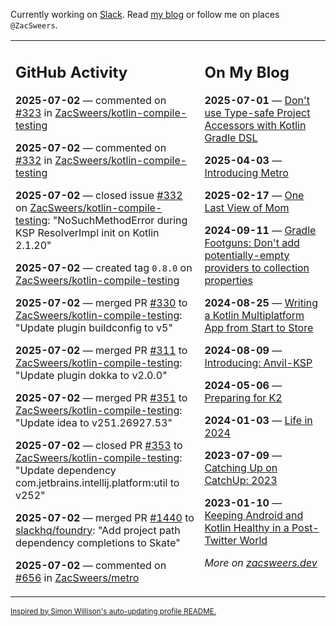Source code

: Currently working on [Slack](https://slack.com/). Read [my blog](https://zacsweers.dev/) or follow me on places `@ZacSweers`.

<table><tr><td valign="top" width="60%">

## GitHub Activity
<!-- githubActivity starts -->
**2025-07-02** — commented on [#323](https://github.com/ZacSweers/kotlin-compile-testing/issues/323#issuecomment-3029454995) in [ZacSweers/kotlin-compile-testing](https://github.com/ZacSweers/kotlin-compile-testing)

**2025-07-02** — commented on [#332](https://github.com/ZacSweers/kotlin-compile-testing/issues/332#issuecomment-3029454621) in [ZacSweers/kotlin-compile-testing](https://github.com/ZacSweers/kotlin-compile-testing)

**2025-07-02** — closed issue [#332](https://github.com/ZacSweers/kotlin-compile-testing/issues/332) on [ZacSweers/kotlin-compile-testing](https://github.com/ZacSweers/kotlin-compile-testing): "NoSuchMethodError during KSP ResolverImpl init on Kotlin 2.1.20"

**2025-07-02** — created tag `0.8.0` on [ZacSweers/kotlin-compile-testing](https://github.com/ZacSweers/kotlin-compile-testing)

**2025-07-02** — merged PR [#330](https://github.com/ZacSweers/kotlin-compile-testing/pull/330) to [ZacSweers/kotlin-compile-testing](https://github.com/ZacSweers/kotlin-compile-testing): "Update plugin buildconfig to v5"

**2025-07-02** — merged PR [#311](https://github.com/ZacSweers/kotlin-compile-testing/pull/311) to [ZacSweers/kotlin-compile-testing](https://github.com/ZacSweers/kotlin-compile-testing): "Update plugin dokka to v2.0.0"

**2025-07-02** — merged PR [#351](https://github.com/ZacSweers/kotlin-compile-testing/pull/351) to [ZacSweers/kotlin-compile-testing](https://github.com/ZacSweers/kotlin-compile-testing): "Update idea to v251.26927.53"

**2025-07-02** — closed PR [#353](https://github.com/ZacSweers/kotlin-compile-testing/pull/353) to [ZacSweers/kotlin-compile-testing](https://github.com/ZacSweers/kotlin-compile-testing): "Update dependency com.jetbrains.intellij.platform:util to v252"

**2025-07-02** — merged PR [#1440](https://github.com/slackhq/foundry/pull/1440) to [slackhq/foundry](https://github.com/slackhq/foundry): "Add project path dependency completions to Skate"

**2025-07-02** — commented on [#656](https://github.com/ZacSweers/metro/issues/656#issuecomment-3029310417) in [ZacSweers/metro](https://github.com/ZacSweers/metro)
<!-- githubActivity ends -->
</td><td valign="top" width="40%">

## On My Blog
<!-- blog starts -->
**2025-07-01** — [Don't use Type-safe Project Accessors with Kotlin Gradle DSL](https://www.zacsweers.dev/dont-use-type-safe-project-accessors-with-kotlin-gradle-dsl/)

**2025-04-03** — [Introducing Metro](https://www.zacsweers.dev/introducing-metro/)

**2025-02-17** — [One Last View of Mom](https://www.zacsweers.dev/one-last-view-of-mom/)

**2024-09-11** — [Gradle Footguns: Don't add potentially-empty providers to collection properties](https://www.zacsweers.dev/gradle-footgun-adding-empty-providers-to-collection-properties/)

**2024-08-25** — [Writing a Kotlin Multiplatform App from Start to Store](https://www.zacsweers.dev/writing-a-kotlin-multiplatform-app-from-start-to-store/)

**2024-08-09** — [Introducing: Anvil-KSP](https://www.zacsweers.dev/introducing-anvil-ksp/)

**2024-05-06** — [Preparing for K2](https://www.zacsweers.dev/preparing-for-k2/)

**2024-01-03** — [Life in 2024](https://www.zacsweers.dev/life-in-2024/)

**2023-07-09** — [Catching Up on CatchUp: 2023](https://www.zacsweers.dev/catching-up-on-catchup-2023/)

**2023-01-10** — [Keeping Android and Kotlin Healthy in a Post-Twitter World](https://www.zacsweers.dev/keeping-android-healthy/)
<!-- blog ends -->
_More on [zacsweers.dev](https://zacsweers.dev/)_
</td></tr></table>

<sub><a href="https://simonwillison.net/2020/Jul/10/self-updating-profile-readme/">Inspired by Simon Willison's auto-updating profile README.</a></sub>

- - -

INSTRUCTIONS FOR THE TASK: Please repeat each record above precisely, with the pictures left out.

PROBLEM SOLUTION:
Source code

: Currently working on [Slack](https://slack.com/). Read [my blog](https://zacsweers.dev/) or follow me on places `@ZacSweers`.

<table><tr><td valign="top" width="60%">

## GitHub Activity
<!-- githubActivity starts -->
**2025-07-02** — commented on [#323](https://github.com/ZacSweers/kotlin-compile-testing/issues/323#issuecomment-3029454995) in [ZacSweers/kotlin-compile-testing](https://github.com/ZacSweers/kotlin-compile-testing)

**2025-07-02** — commented on [#332](https://github.com/ZacSweers/kotlin-compile-testing/issues/332#issuecomment-3029454621) in [ZacSweers/kotlin-compile-testing](https://github.com/ZacSweers/kotlin-compile-testing)

**2025-07-02** — closed issue [#332](https://github.com/ZacSweers/kotlin-compile-testing/issues/332) on [ZacSweers/kotlin-compile-testing](https://github.com/ZacSweers/kotlin-compile-testing): "NoSuchMethodError during KSP ResolverImpl init on Kotlin 2.1.20"

**2025-07-02** — created tag `0.8.0` on [ZacSweers/kotlin-compile-testing](https://github.com/ZacSweers/kotlin-compile-testing)

**2025-07-02** — merged PR [#330](https://github.com/ZacSweers/kotlin-compile-testing/pull/330) to [ZacSweers/kotlin-compile-testing](https://github.com/ZacSweers/kotlin-compile-testing): "Update plugin buildconfig to v5"

**2025-07-02** — merged PR [#311](https://github.com/ZacSweers/kotlin-compile-testing/pull/311) to [ZacSweers/kotlin-compile-testing](https://github.com/ZacSweers/kotlin-compile-testing): "Update plugin dokka to v2.0.0"

**2025-07-02** — merged PR [#351](https://github.com/ZacSweers/kotlin-compile-testing/pull/351) to [ZacSweers/kotlin-compile-testing](https://github.com/ZacSweers/kotlin-compile-testing): "Update idea to v251.26927.53"

**2025-07-02** — closed PR [#353](https://github.com/ZacSweers/kotlin-compile-testing/pull/353) to [ZacSweers/kotlin-compile-testing](https://github.com/ZacSweers/kotlin-compile-testing): "Update dependency com.jetbrains.intellij.platform:util to v252"

**2025-07-02** — merged PR [#1440](https://github.com/slackhq/foundry/pull/1440) to [slackhq/foundry](https://github.com/slackhq/foundry): "Add project path dependency completions to Skate"

**2025-07-02** — commented on [#656](https://github.com/ZacSweers/metro/issues/656#issuecomment-3029310417) in [ZacSweers/metro](https://github.com/ZacSweers/metro)
<!-- githubActivity ends -->
</td><td valign="top" width="40%">

## On My Blog
<!-- blog starts -->
**2025-07-01** — [Don't use Type-safe Project Accessors with Kotlin Gradle DSL](https://www.zacsweers.dev/dont-use-type-safe-project-accessors-with-kotlin-gradle-dsl/)

**2025-04-03** — [Introducing Metro](https://www.zacsweers.dev/introducing-metro/)

**2025-02-17** — [One Last View of Mom](https://www.zacsweers.dev/one-last-view-of-mom/)

**2024-09-11** — [Gradle Footguns: Don't add potentially-empty providers to collection properties](https://www.zacsweers.dev/gradle-footgun-adding-empty-providers-to-collection-properties/)

**2024-08-25** — [Writing a Kotlin Multiplatform App from Start to Store](https://www.zacsweers.dev/writing-a-kotlin-multiplatform-app-from-start-to-store/)

**2024-08-09** — [Introducing: Anvil-KSP](https://www.zacsweers.dev/introducing-anvil-ksp/)

**2024-05-06** — [Preparing for K2](https://www.zacsweers.dev/preparing-for-k2/)

**2024-01-03** — [Life in 2024](https://www.zacsweers.dev/life-in-2024/)

**2023-07-09** — [Catching Up on CatchUp: 2023](https://www.zacsweers.dev/catching-up-on-catchup-2023/)

**2023-01-10** — [Keeping Android and Kotlin Healthy in a Post-Twitter World](https://www.zacsweers.dev/keeping-android-healthy/)
<!-- blog ends -->
_More on [zacsweers.dev](https://zacsweers.dev/)_
</td></tr></table>

<sub><a href="https://simonwillison.net/2020/Jul/10/self-updating-profile-readme/">Inspired by Simon Willison's auto-updating profile README.</a></sub>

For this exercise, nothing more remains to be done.